A supple and engaged journey into traditional societies and an exploration of their ways of life, from the Pulitzer Prize–winning author of Guns, Germs, and Steel (1997).
As Diamond writes (Geography/UCLA; Collapse: How Societies Choose to Fail or Succeed, 2004, etc.), traditional societies—those that retain features of how our ancestors lived for tens of thousands of years, with low population densities in small groups, subsisting on hunting-gathering, farming or herding, with little transformative contact with industrial societies—hold a fascination to many of us. They provide a window into how society used to be fashioned and how we have found, or not, solutions to human problems. Diamond’s investigation of a selection of traditional societies, and within them a selection of how they contend with various issues—dispute resolution, child rearing, treatment of the elderly, alertness to dangers, etc.—is leisurely but not complacent, informed but not claiming omniscience. As he notes, the range and complexity of traditional societies does not permit easy generalizations. The author compares these societies with our “state” societies to see where their attributes shine more favorably.

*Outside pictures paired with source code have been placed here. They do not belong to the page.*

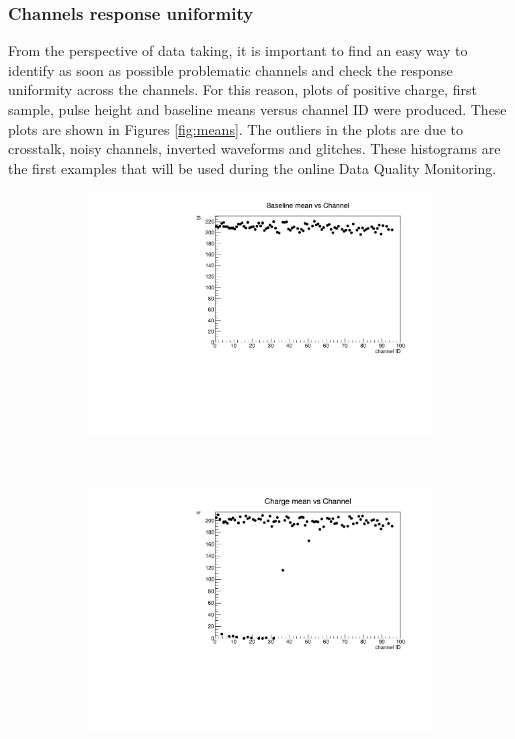 \subsubsection{Channels response uniformity}
From the perspective of data taking, it is important to 
find an easy way to identify as soon as possible 
problematic channels and check the response uniformity
across the channels.
For this reason, plots of positive charge, first sample, 
pulse height and baseline means versus channel ID were produced. 
These plots are shown in Figures \ref{fig:means}. 
The outliers in the plots are due to crosstalk, 
noisy channels, inverted waveforms and glitches. 
These histograms are the first examples that will be used during the 
online Data Quality Monitoring.
\begin{figure}[!h]
  \centering
  \begin{subfigure}[t]{0.5\textwidth}
      \centering
      \includegraphics[width=\textwidth]{figures/pdf/bl_vs_ch1.pdf}
      \caption{}
  \end{subfigure}%
  ~ 
  \begin{subfigure}[t]{0.5\textwidth}
      \centering
      \includegraphics[width=\textwidth]{figures/pdf/q_vs_ch1.pdf}

\end{subfigure}
\end{figure}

He is unafraid of making some sweeping suggestions—“Increases in political centralization and social stratification were driven by increases in human population densities, driven in turn by the rise and intensification of food production (agriculture and herding)”—while also examining the dozens of other factors involved. Diamond’s experience with traditional societies has opened him to certain aspects that we might adopt to our benefit, including multilingualism, the importance of lifelong social bonds, nursing and physical contact with children, constructive paranoia and the significance of the aged.
A symphonic yet unromantic portrait of traditional societies and the often stirring lessons they offer.